When there was an overemphasis on the financial side on not only profits from a given trial but trying to make up for losses from decades ago. So I think this loss, that this risk aversion, we talk about risk mitigation and clinical trials all of the time, but this massive risk aversion to innovation and trying and failing, ultimately that's the best defense risk.

But we're very risk-averse in clinical trials. So I think that on a macro basis, has really hurt clinical trials, this stodgy conservativeness, and resistance to change. This is how we've always done it. So, uh, we have to be open to ai. We happen to be, have to be open to new ways of doing things. We have to be open to D C T.

And maybe what comes out on the other side isn't exactly what we imagined. It rarely is in life, but we have to be less change resistant, which isn't, which is easier said than done. I fully admit it.

Of course, of course. It's always like that. But if we don't, uh, if we don't, let's say fight for the ideal world, we'll never make, the world better, right? So probably we'll never get the ideal world to the ideal scenario, but at least we can, we can try, do our best, and we'll probably get to a much better place.

So, I hear what you're saying and, um, to summarize, um, We, we need to focus on the innovation. I would actually do it like the take the next step innovation, but the actual value we're bringing in life sciences to patients, to healthcare. So that should be the ultimate focus. Risk is probably some criterion that we need to consider and understand.

Also, the rhetorical investment is important, but probably balancing somewhere in the middle will be key. And, um, hopefully, um, in the next years, we'll see more innovation. Meaning better healthcare. And yeah. Thank you so much Duncan for sharing this with me and sharing your thoughts and, uh, your experience, uh, with me.

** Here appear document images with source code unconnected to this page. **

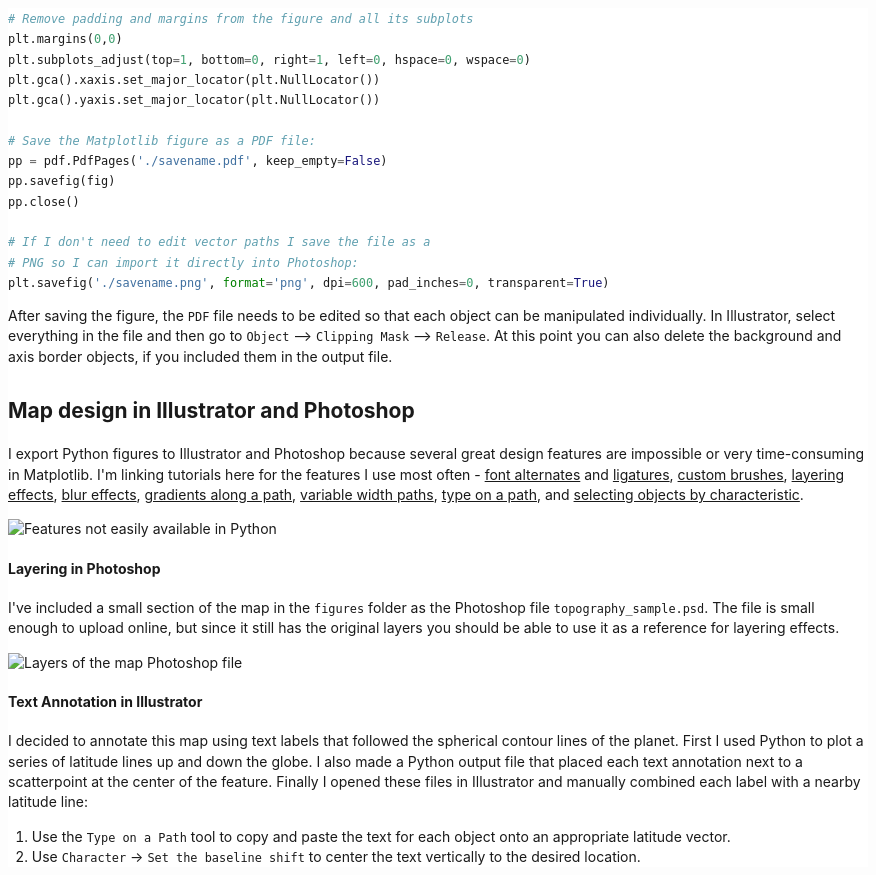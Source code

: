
 ```python
# Remove padding and margins from the figure and all its subplots
plt.margins(0,0)
plt.subplots_adjust(top=1, bottom=0, right=1, left=0, hspace=0, wspace=0)
plt.gca().xaxis.set_major_locator(plt.NullLocator())
plt.gca().yaxis.set_major_locator(plt.NullLocator())

# Save the Matplotlib figure as a PDF file:
pp = pdf.PdfPages('./savename.pdf', keep_empty=False)
pp.savefig(fig)
pp.close()

# If I don't need to edit vector paths I save the file as a
# PNG so I can import it directly into Photoshop:
plt.savefig('./savename.png', format='png', dpi=600, pad_inches=0, transparent=True)
```

After saving the figure, the `PDF` file needs to be edited so that each object can be manipulated individually. In Illustrator,  select everything in the file and then go to `Object` --> `Clipping Mask` --> `Release`. At this point you can also delete the background and axis border objects, if you included them in the output file.

<a name="illustrator_photoshop"/>

## Map design in Illustrator and Photoshop

I export Python figures to Illustrator and Photoshop because several great design features are impossible or very time-consuming in Matplotlib. I'm linking tutorials here for the features I use most often - [font alternates](https://helpx.adobe.com/illustrator/using/special-characters.html) and [ligatures](https://helpx.adobe.com/illustrator/using/special-characters.html#use_ligatures_and_contextual_alternates), [custom brushes](https://helpx.adobe.com/illustrator/using/brushes.html), [layering effects](https://helpx.adobe.com/photoshop/using/layer-effects-styles.html), [blur effects](https://helpx.adobe.com/photoshop/using/blur-gallery.html), [gradients along a path](http://blog.gilbertconsulting.com/2017/06/using-gradients-on-strokes-in.html), [variable width paths](https://iamsteve.me/blog/entry/creating-custom-stroke-width-profiles-in-illustrator), [type on a path](https://helpx.adobe.com/illustrator/using/creating-type-path.html), and [selecting objects by characteristic](https://helpx.adobe.com/illustrator/using/selecting-objects.html#select_objects_by_characteristic).

![Features not easily available in Python](./readme_figures/illustrator_photoshop_effects.png)

#### Layering in Photoshop

I've included a small section of the map in the `figures` folder as the Photoshop file `topography_sample.psd`. The file is small enough to upload online, but since it still has the original layers you should be able to use it as a reference for layering effects.

![Layers of the map Photoshop file](./readme_figures/photoshop_sample.jpg)

#### Text Annotation in Illustrator
I decided to annotate this map using text labels that followed the spherical contour lines of the planet. First I used Python to plot a series of latitude lines up and down the globe. I also made a Python output file that placed each text annotation next to a scatterpoint at the center of the feature. Finally I opened these files in Illustrator and manually combined each label with a nearby latitude line:
1. Use the `Type on a Path` tool to copy and paste the text for each object onto an appropriate latitude vector.
2. Use `Character` -> `Set the baseline shift` to center the text vertically to the desired location.
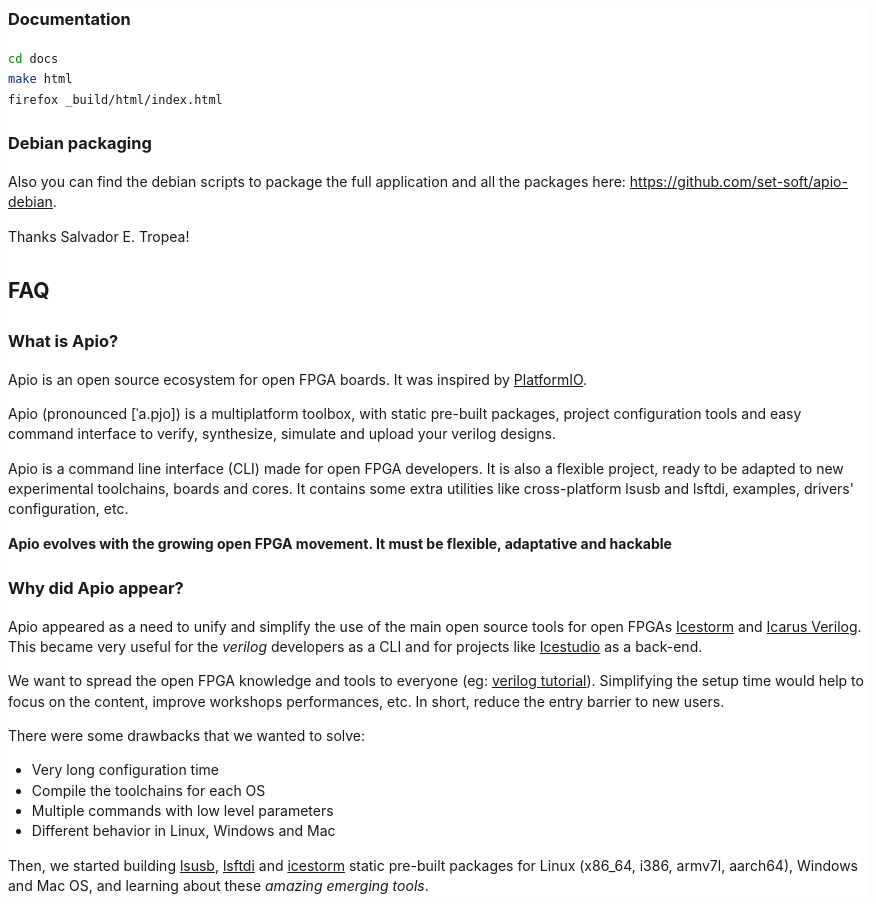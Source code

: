 ### Documentation

```bash
cd docs
make html
firefox _build/html/index.html
```

### Debian packaging

Also you can find the debian scripts to package the full application and all the packages here: https://github.com/set-soft/apio-debian.

Thanks Salvador E. Tropea!

## FAQ

### What is Apio?

Apio is an open source ecosystem for open FPGA boards. It was inspired by [PlatformIO](https://github.com/platformio/platformio).

Apio (pronounced [ˈa.pjo]) is a multiplatform toolbox, with static pre-built packages, project configuration tools and easy command interface to verify, synthesize, simulate and upload your verilog designs.

Apio is a command line interface (CLI) made for open FPGA developers. It is also a flexible project, ready to be adapted to new experimental toolchains, boards and cores. It contains some extra utilities like cross-platform lsusb and lsftdi, examples, drivers' configuration, etc.

**Apio evolves with the growing open FPGA movement. It must be flexible, adaptative and hackable**

### Why did Apio appear?

Apio appeared as a need to unify and simplify the use of the main open source tools for open FPGAs [Icestorm](http://www.clifford.at/icestorm/) and [Icarus Verilog](http://iverilog.icarus.com/). This became very useful for the *verilog* developers as a CLI and for projects like [Icestudio](https://github.com/FPGAwars/icestudio) as a back-end.

We want to spread the open FPGA knowledge and tools to everyone (eg: [verilog tutorial](https://github.com/Obijuan/open-fpga-verilog-tutorial/wiki)). Simplifying the setup time would help to focus on the content, improve workshops performances, etc. In short, reduce the entry barrier to new users.

There were some drawbacks that we wanted to solve:

* Very long configuration time
* Compile the toolchains for each OS
* Multiple commands with low level parameters
* Different behavior in Linux, Windows and Mac

Then, we started building [lsusb](https://github.com/FPGAwars/libusb-cross-builder), [lsftdi](https://github.com/FPGAwars/libftdi-cross-builder) and [icestorm](https://github.com/FPGAwars/toolchain-icestorm) static pre-built packages for Linux (x86_64, i386, armv7l, aarch64), Windows and Mac OS, and learning about these *amazing emerging tools*.


[apio-logo]: docs/resources/images/apio-logo-mini.png
[linux-logo]: docs/resources/images/linux.png
[macosx-logo]: docs/resources/images/macosx.png
[windows-logo]: docs/resources/images/windows.png
[ubuntu-logo]: docs/resources/images/ubuntu.png
[raspbian-logo]: docs/resources/images/raspbian.png
[apio-pio]: docs/resources/images/apio-pio-min.png
[apio-pio-development]: docs/resources/images/apio-pio-development-min.png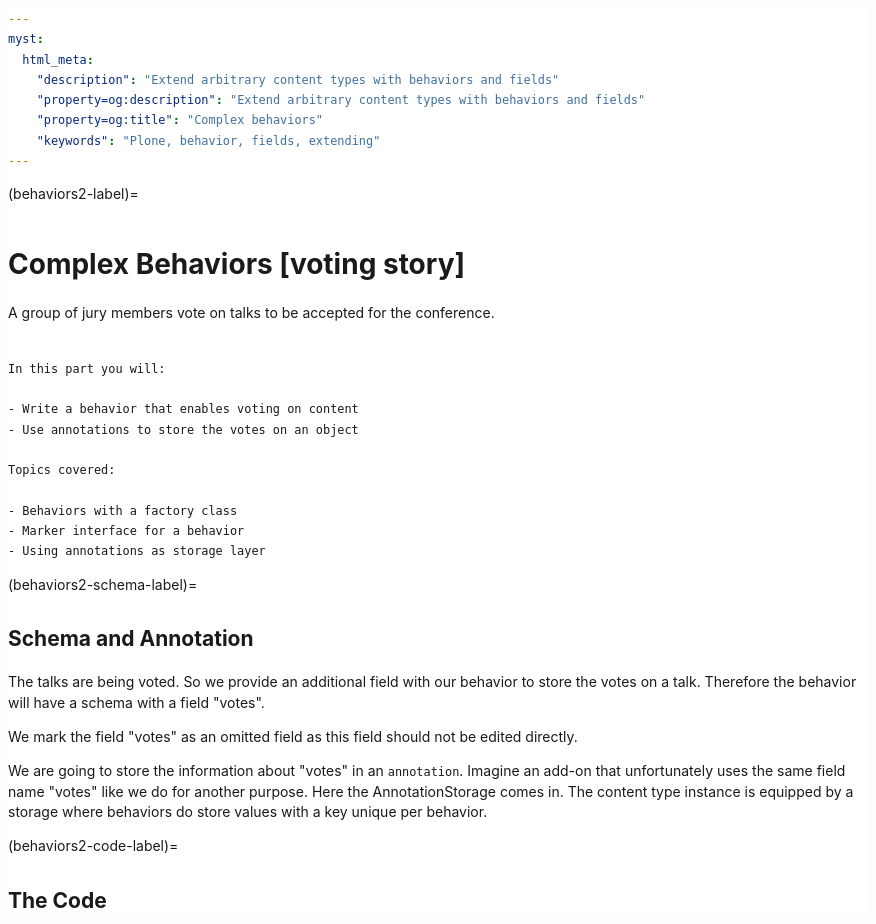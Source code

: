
 ```yaml
---
myst:
  html_meta:
    "description": "Extend arbitrary content types with behaviors and fields"
    "property=og:description": "Extend arbitrary content types with behaviors and fields"
    "property=og:title": "Complex behaviors"
    "keywords": "Plone, behavior, fields, extending"
---
```



(behaviors2-label)=

# Complex Behaviors [voting story]

A group of jury members vote on talks to be accepted for the conference.

```{card} Backend chapter

In this part you will:

- Write a behavior that enables voting on content
- Use annotations to store the votes on an object

Topics covered:

- Behaviors with a factory class
- Marker interface for a behavior
- Using annotations as storage layer
```


(behaviors2-schema-label)=

## Schema and Annotation

The talks are being voted.
So we provide an additional field with our behavior to store the votes on a talk.
Therefore the behavior will have a schema with a field "votes".

We mark the field "votes" as an omitted field as this field should not be edited directly.

We are going to store the information about "votes" in an `annotation`.
Imagine an add-on that unfortunately uses the same field name "votes" like we do for another purpose.
Here the AnnotationStorage comes in.
The content type instance is equipped by a storage where behaviors do store values with a key unique per behavior.


(behaviors2-code-label)=

## The Code
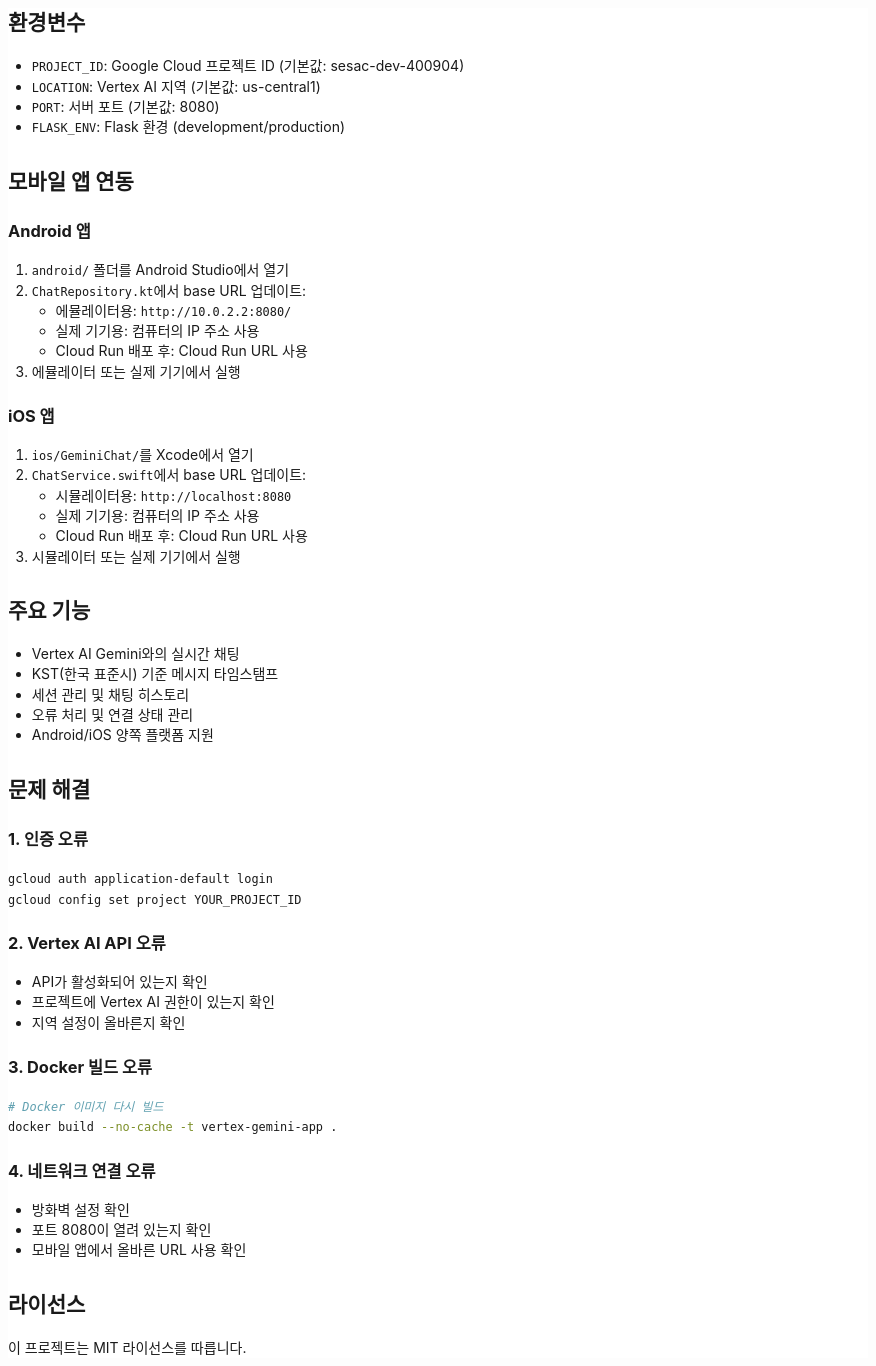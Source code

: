 ## 환경변수

- `PROJECT_ID`: Google Cloud 프로젝트 ID (기본값: sesac-dev-400904)
- `LOCATION`: Vertex AI 지역 (기본값: us-central1)
- `PORT`: 서버 포트 (기본값: 8080)
- `FLASK_ENV`: Flask 환경 (development/production)

## 모바일 앱 연동

### Android 앱

1. `android/` 폴더를 Android Studio에서 열기
2. `ChatRepository.kt`에서 base URL 업데이트:
   - 에뮬레이터용: `http://10.0.2.2:8080/`
   - 실제 기기용: 컴퓨터의 IP 주소 사용
   - Cloud Run 배포 후: Cloud Run URL 사용
3. 에뮬레이터 또는 실제 기기에서 실행

### iOS 앱

1. `ios/GeminiChat/`를 Xcode에서 열기
2. `ChatService.swift`에서 base URL 업데이트:
   - 시뮬레이터용: `http://localhost:8080`
   - 실제 기기용: 컴퓨터의 IP 주소 사용
   - Cloud Run 배포 후: Cloud Run URL 사용
3. 시뮬레이터 또는 실제 기기에서 실행

## 주요 기능

- Vertex AI Gemini와의 실시간 채팅
- KST(한국 표준시) 기준 메시지 타임스탬프
- 세션 관리 및 채팅 히스토리
- 오류 처리 및 연결 상태 관리
- Android/iOS 양쪽 플랫폼 지원

## 문제 해결

### 1. 인증 오류
```bash
gcloud auth application-default login
gcloud config set project YOUR_PROJECT_ID
```

### 2. Vertex AI API 오류
- API가 활성화되어 있는지 확인
- 프로젝트에 Vertex AI 권한이 있는지 확인
- 지역 설정이 올바른지 확인

### 3. Docker 빌드 오류
```bash
# Docker 이미지 다시 빌드
docker build --no-cache -t vertex-gemini-app .
```

### 4. 네트워크 연결 오류
- 방화벽 설정 확인
- 포트 8080이 열려 있는지 확인
- 모바일 앱에서 올바른 URL 사용 확인

## 라이선스

이 프로젝트는 MIT 라이선스를 따릅니다.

Uh, I hope that more people can really contact you and also share their opinion on the same topic. And I'm so happy to see another person open to technology, innovation and just sharing your thoughts and changing your habits.

I really wanna thank you for your graciousness and energy and inspiration. You're doing great work, you and your team, and I wanna end on this note. We talk about a lot of hard skills and things needed in the world today,

but we need more empathy and soft skills diary. And so I wanna end on this note.

If, if I might, uh, I read a profile on, uh, LinkedIn Social Profile and I'm gonna let your listeners think about who this might be, but it speaks volumes to me and I think this is what we need more of. I get inspired by stories, not just facts. And I believe the clinical research industry has many stories every day that are calling for a change in how we think and operate.

My strongest skill is empathy. My principles in life are to be trustworthy, care for other people and to give first. I also cherish my never-ending curiosity about life and how the universe works, how to improve ourselves in our environment. And I just wanna end on that note and thank you very much, Maya.